(Source texts of formatted documents)
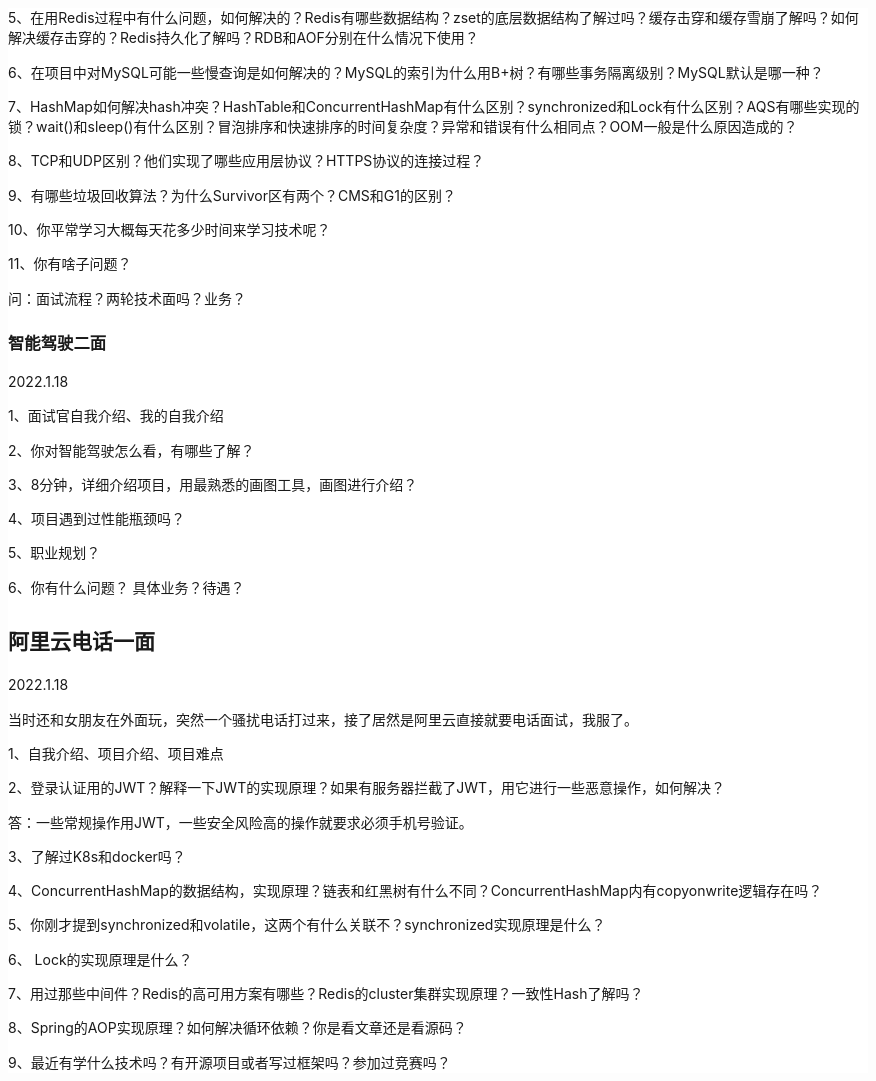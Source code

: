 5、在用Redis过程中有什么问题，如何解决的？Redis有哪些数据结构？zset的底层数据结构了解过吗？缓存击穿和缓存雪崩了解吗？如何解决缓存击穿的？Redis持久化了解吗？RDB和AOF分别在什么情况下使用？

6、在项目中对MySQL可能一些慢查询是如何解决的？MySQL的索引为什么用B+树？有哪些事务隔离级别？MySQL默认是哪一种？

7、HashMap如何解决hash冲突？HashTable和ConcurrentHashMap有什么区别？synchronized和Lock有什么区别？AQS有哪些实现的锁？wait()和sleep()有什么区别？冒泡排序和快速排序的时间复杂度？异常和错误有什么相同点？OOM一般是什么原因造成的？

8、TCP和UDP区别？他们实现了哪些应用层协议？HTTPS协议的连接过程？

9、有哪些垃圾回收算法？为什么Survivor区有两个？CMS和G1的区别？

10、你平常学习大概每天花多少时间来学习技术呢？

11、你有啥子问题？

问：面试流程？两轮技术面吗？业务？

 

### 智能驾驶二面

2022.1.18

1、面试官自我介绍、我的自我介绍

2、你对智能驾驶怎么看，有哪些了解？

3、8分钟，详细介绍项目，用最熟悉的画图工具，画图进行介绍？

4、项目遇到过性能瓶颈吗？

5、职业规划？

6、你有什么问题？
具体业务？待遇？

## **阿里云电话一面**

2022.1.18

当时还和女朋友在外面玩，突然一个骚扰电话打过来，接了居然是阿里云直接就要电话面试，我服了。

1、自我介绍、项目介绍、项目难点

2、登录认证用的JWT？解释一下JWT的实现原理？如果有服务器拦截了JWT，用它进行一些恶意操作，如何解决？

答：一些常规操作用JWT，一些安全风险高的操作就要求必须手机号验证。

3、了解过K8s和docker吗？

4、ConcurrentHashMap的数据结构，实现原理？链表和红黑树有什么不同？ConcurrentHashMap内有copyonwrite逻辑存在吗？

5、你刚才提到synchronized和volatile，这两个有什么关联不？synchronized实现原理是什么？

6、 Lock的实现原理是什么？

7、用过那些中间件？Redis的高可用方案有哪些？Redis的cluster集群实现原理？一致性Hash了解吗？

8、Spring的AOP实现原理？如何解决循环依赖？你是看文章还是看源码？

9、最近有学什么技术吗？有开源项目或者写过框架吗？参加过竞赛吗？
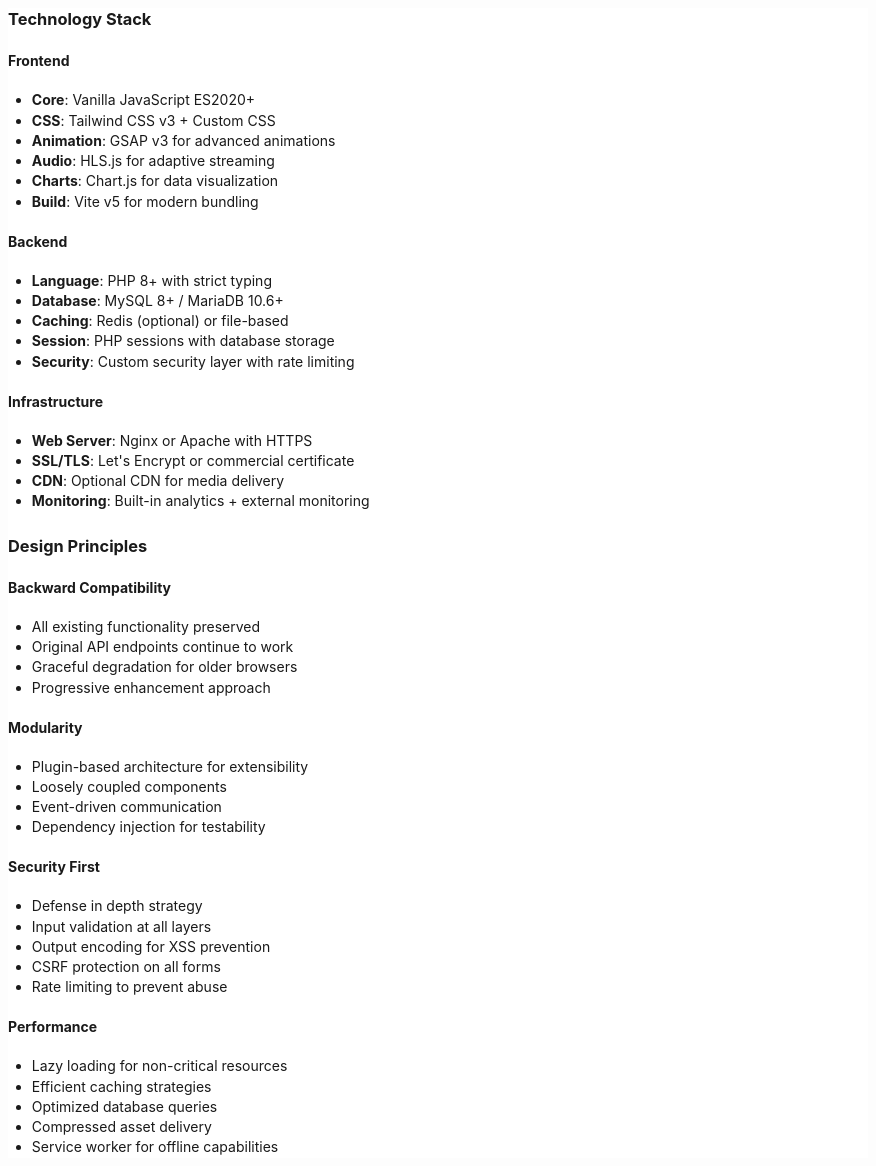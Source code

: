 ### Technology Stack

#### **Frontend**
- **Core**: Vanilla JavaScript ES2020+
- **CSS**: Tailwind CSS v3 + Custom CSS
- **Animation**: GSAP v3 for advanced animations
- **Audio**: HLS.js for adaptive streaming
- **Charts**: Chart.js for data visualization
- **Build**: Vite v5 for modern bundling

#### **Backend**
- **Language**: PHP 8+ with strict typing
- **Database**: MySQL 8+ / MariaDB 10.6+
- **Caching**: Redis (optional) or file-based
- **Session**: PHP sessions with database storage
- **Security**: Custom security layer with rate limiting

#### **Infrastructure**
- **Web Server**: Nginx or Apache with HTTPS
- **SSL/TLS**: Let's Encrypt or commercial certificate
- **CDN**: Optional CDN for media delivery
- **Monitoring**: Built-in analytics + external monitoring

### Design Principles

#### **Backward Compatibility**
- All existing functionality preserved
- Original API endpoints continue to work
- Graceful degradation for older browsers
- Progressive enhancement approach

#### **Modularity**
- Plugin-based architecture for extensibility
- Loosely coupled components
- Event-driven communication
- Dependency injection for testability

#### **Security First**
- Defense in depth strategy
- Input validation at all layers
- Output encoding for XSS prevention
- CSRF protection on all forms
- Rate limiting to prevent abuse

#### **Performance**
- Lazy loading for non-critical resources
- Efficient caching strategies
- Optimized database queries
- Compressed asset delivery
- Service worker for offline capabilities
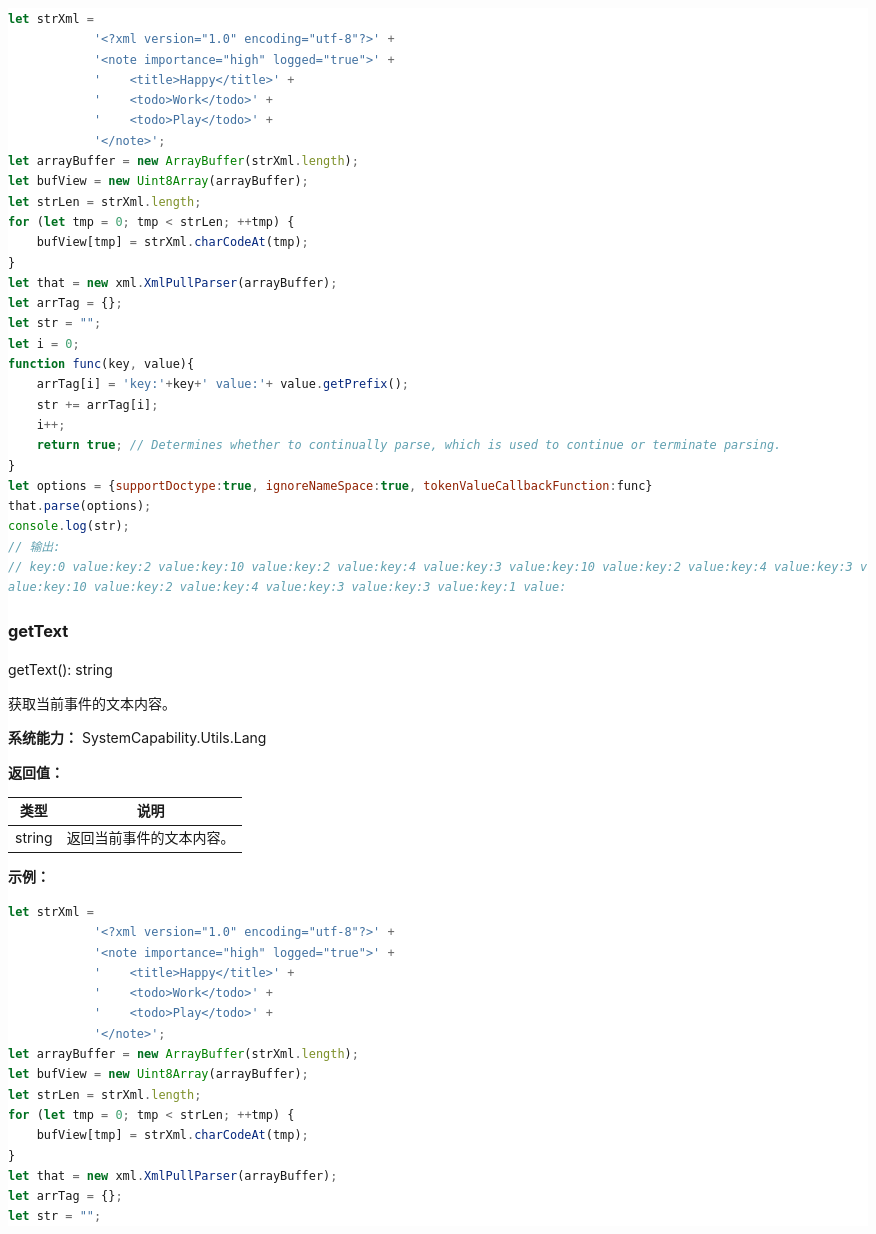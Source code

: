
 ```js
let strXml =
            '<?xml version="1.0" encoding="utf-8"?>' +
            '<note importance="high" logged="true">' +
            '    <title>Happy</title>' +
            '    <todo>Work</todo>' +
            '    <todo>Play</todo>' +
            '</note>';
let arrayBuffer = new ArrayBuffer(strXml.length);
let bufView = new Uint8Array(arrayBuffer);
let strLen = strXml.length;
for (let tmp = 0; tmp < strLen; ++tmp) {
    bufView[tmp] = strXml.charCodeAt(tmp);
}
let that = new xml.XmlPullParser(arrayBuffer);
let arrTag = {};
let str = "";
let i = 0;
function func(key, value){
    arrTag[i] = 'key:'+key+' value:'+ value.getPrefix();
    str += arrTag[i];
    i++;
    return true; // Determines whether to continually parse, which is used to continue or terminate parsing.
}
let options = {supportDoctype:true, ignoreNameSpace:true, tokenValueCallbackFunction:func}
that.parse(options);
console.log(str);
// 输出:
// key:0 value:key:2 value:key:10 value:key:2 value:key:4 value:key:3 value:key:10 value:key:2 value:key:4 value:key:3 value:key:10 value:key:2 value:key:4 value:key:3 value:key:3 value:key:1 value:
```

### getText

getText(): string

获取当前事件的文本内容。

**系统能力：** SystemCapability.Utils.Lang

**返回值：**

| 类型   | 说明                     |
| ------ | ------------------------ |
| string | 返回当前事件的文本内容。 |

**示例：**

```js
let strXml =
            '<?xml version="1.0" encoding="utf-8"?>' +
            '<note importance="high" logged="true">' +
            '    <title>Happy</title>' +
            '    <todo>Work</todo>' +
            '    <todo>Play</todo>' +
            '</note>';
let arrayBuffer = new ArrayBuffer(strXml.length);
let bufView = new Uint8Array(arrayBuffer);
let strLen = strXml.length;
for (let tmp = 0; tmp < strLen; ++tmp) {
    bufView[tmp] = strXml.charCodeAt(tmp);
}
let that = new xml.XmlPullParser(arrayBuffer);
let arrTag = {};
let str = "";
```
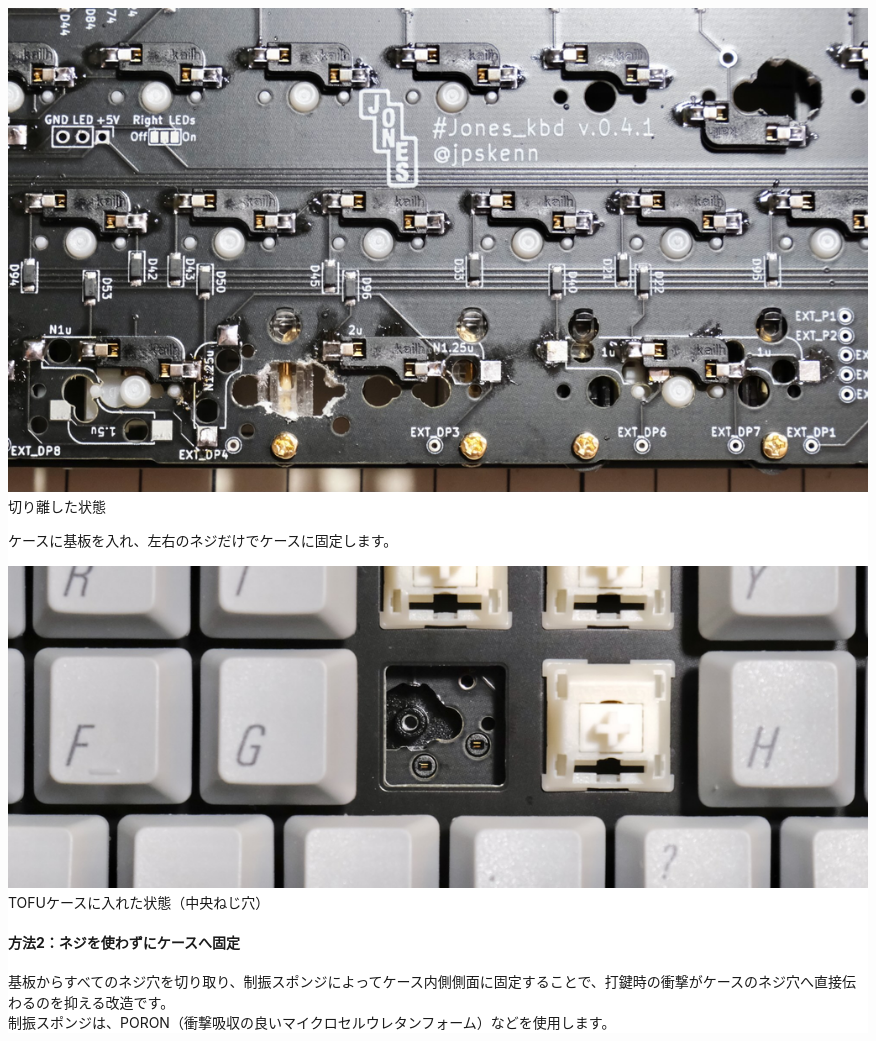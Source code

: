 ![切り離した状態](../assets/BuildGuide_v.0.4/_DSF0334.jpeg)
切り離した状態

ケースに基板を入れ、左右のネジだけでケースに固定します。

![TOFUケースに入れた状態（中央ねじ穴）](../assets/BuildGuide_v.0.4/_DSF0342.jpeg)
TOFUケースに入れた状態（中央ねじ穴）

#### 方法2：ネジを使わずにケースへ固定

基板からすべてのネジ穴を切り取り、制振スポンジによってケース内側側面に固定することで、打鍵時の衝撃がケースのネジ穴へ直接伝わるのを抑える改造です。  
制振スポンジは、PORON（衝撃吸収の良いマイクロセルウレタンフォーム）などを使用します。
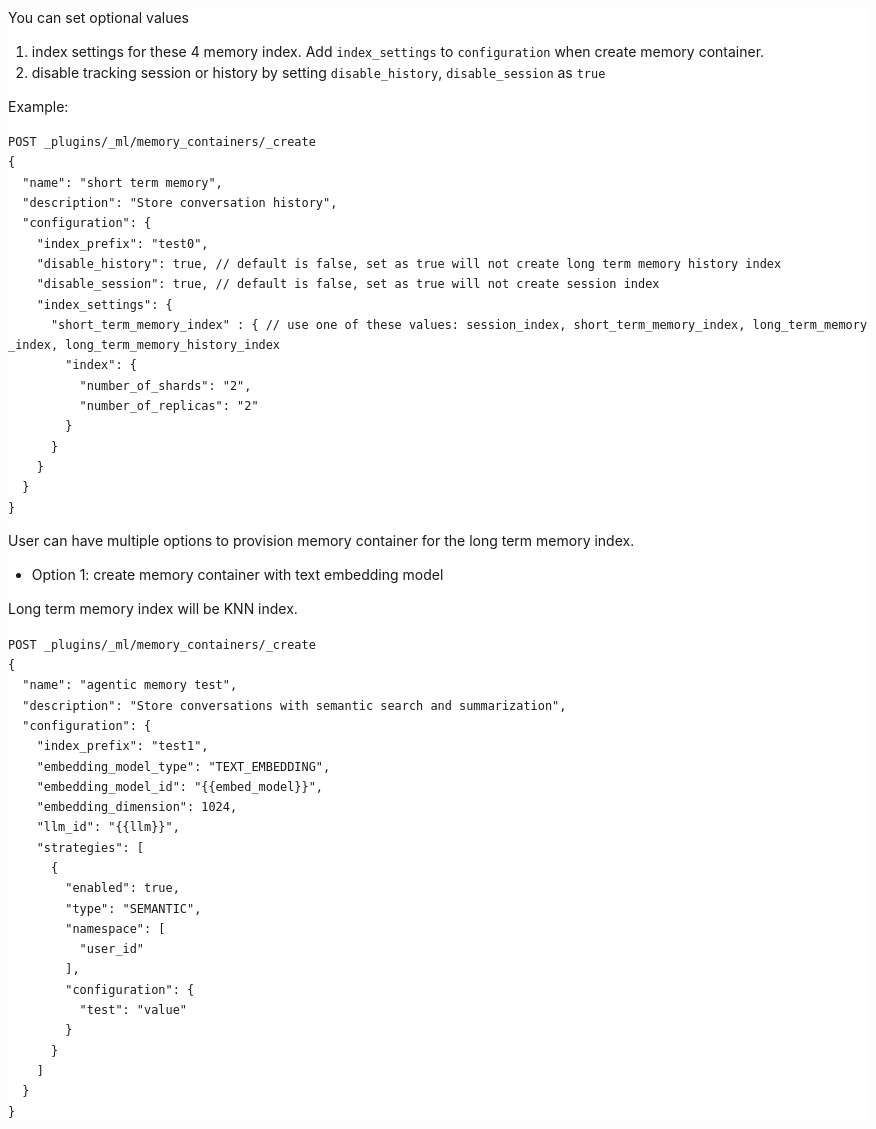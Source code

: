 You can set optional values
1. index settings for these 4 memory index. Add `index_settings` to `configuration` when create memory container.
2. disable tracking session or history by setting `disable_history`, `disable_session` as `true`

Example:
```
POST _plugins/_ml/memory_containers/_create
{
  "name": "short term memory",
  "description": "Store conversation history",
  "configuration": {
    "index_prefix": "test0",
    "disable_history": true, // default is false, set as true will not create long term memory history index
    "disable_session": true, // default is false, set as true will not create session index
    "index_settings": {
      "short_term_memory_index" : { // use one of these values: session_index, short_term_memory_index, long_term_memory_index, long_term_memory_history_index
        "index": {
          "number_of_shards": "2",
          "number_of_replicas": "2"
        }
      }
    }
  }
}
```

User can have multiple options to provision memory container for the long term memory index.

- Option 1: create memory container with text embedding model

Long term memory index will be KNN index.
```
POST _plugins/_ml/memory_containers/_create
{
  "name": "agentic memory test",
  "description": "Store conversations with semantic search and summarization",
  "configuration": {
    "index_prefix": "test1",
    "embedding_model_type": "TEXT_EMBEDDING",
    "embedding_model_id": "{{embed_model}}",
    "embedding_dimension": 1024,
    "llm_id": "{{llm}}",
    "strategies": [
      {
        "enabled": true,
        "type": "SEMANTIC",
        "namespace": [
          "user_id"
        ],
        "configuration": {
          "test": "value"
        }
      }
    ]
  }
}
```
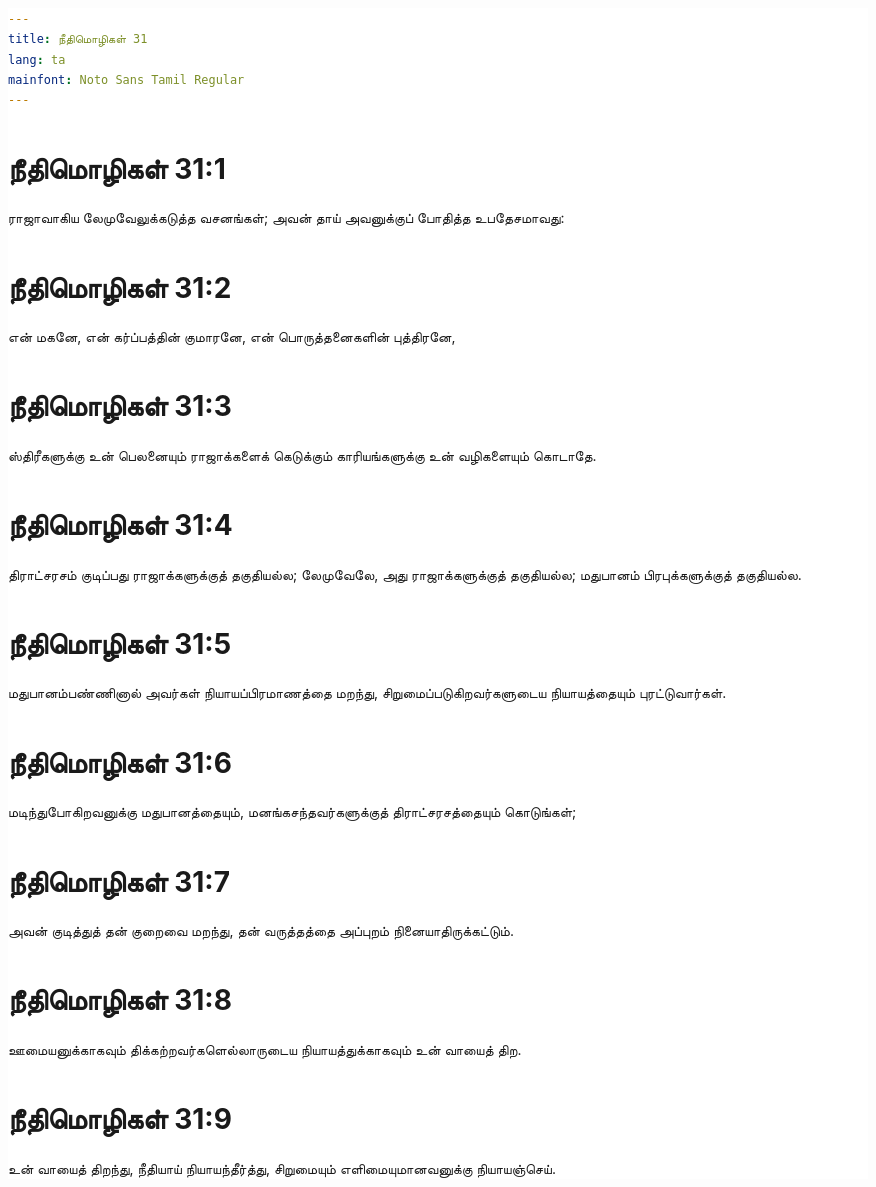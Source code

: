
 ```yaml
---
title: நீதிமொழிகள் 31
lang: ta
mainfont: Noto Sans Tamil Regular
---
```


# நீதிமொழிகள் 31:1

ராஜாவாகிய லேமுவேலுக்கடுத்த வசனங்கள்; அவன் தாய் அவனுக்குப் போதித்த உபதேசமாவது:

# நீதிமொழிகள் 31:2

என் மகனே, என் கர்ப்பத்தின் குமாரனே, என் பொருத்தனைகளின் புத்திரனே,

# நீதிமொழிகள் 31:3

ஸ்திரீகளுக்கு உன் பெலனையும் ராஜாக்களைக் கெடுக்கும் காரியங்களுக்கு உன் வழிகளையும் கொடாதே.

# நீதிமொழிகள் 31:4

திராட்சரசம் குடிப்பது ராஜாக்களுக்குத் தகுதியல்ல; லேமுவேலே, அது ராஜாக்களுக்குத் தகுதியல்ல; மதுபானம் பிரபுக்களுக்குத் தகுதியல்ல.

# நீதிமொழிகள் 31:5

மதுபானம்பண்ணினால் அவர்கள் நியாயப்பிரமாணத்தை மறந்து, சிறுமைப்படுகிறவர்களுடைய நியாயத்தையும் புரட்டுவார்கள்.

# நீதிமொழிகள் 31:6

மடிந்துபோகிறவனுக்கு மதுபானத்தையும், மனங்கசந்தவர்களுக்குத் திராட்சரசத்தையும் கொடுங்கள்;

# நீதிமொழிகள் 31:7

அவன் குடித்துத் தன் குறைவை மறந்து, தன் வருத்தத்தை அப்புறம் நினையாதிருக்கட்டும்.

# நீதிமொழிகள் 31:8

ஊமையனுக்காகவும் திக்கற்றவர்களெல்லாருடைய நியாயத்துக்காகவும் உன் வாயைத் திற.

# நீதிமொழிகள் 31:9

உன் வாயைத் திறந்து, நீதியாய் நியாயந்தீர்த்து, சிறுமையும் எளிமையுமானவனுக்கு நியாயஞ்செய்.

What you have to do: Check the data for the word "Store" and pull out the lines that have it.

Completed task:
  "description": "Store conversation history",
  "description": "Store conversations with semantic search and summarization",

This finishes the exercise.